BEGIN GIVEN DATA

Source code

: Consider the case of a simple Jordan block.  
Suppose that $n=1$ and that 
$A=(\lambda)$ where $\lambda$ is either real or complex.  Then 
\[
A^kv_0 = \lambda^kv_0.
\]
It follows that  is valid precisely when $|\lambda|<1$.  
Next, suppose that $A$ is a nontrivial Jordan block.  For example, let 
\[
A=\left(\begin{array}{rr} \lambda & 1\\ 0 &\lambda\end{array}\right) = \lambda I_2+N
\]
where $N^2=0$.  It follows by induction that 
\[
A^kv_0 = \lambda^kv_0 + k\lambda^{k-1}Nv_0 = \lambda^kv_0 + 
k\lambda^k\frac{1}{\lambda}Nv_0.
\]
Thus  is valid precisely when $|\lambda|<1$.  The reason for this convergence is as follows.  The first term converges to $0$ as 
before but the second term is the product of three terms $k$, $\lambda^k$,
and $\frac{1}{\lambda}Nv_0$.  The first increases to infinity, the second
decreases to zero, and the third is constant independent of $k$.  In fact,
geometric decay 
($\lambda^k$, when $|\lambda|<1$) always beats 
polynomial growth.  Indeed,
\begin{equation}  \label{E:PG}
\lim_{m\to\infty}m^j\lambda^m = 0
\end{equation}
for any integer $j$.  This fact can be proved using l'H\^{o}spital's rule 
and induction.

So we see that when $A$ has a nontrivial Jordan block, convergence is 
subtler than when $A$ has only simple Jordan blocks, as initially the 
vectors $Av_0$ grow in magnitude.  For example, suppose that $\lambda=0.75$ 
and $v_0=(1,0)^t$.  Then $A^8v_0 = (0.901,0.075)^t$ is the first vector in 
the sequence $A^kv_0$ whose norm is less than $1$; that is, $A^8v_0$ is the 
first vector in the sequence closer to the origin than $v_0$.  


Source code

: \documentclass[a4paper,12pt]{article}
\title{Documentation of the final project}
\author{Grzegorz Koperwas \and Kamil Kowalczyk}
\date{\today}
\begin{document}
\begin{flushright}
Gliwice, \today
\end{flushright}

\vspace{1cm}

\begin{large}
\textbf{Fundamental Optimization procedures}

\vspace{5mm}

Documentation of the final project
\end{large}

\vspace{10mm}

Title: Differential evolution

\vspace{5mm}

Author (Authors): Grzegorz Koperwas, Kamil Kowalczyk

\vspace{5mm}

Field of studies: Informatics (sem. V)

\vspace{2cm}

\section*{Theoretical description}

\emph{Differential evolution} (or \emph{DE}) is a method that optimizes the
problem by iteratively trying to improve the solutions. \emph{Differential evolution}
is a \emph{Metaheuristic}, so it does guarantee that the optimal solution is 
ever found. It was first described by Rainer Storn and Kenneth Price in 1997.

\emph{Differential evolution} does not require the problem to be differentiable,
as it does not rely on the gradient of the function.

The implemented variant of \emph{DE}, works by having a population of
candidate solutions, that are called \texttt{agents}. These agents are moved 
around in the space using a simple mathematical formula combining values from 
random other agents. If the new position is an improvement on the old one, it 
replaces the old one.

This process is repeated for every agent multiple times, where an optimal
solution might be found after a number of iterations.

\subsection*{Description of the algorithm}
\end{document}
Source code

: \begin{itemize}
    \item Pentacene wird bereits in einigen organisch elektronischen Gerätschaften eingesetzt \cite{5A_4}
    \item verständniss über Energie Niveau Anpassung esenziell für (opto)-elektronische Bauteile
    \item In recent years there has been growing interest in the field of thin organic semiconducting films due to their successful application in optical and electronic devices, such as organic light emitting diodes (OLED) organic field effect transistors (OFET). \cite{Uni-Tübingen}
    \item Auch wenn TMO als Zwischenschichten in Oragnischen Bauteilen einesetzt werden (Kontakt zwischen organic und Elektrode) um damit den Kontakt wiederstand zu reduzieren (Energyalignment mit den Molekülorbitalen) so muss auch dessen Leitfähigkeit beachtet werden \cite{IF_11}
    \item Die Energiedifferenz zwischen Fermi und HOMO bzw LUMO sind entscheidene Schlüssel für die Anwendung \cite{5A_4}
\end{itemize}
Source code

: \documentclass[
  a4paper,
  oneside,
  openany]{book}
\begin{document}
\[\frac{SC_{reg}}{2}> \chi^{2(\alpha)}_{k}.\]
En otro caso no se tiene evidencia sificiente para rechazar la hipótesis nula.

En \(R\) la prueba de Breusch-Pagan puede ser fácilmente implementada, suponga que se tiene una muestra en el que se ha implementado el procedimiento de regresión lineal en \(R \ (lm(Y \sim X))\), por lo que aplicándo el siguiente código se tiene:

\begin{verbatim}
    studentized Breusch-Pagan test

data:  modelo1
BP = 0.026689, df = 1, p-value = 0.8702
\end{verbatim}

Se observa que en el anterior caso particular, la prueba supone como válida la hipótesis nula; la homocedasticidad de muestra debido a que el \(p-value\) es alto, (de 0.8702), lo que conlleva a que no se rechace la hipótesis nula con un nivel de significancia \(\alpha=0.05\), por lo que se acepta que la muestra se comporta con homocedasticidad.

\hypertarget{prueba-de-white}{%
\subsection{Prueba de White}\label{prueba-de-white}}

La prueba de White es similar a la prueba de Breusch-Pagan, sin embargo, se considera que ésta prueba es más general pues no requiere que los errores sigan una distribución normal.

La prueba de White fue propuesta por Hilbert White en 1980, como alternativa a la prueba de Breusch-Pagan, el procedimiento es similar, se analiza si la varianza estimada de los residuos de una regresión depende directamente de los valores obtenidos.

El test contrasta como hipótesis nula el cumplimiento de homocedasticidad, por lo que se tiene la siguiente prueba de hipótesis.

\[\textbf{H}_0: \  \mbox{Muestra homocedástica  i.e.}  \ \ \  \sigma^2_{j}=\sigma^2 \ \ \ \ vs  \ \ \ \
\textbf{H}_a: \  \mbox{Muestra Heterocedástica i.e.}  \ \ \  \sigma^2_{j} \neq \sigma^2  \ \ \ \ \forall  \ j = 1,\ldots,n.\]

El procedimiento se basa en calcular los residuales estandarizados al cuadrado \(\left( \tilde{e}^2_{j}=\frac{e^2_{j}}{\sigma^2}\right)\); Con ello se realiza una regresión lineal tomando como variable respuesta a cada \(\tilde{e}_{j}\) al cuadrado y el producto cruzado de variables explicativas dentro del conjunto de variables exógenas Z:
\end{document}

END GIVEN DATA

* **INSTRUCTIONS FOR THE TASK**
Copy all lines of the material above where the string "solutions" occurs.

* **RESPONSE TO THE EXERCISE**
problem by iteratively trying to improve the solutions. \emph{Differential evolution}
candidate solutions, that are called \texttt{agents}. These agents are moved 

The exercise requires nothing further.